Saved data entries:
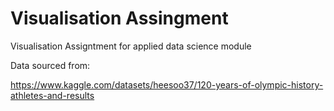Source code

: # Visualisation Assingment
Visualisation Assigntment for applied data science module

Data sourced from: 

https://www.kaggle.com/datasets/heesoo37/120-years-of-olympic-history-athletes-and-results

WORK REQUIRED: Copy the data exactly. Any picture it contains is to be omitted.

OUTPUT OF THE EXERCISE:
Source code

: # Visualisation Assingment
Visualisation Assigntment for applied data science module

Data sourced from: 

https://www.kaggle.com/datasets/heesoo37/120-years-of-olympic-history-athletes-and-results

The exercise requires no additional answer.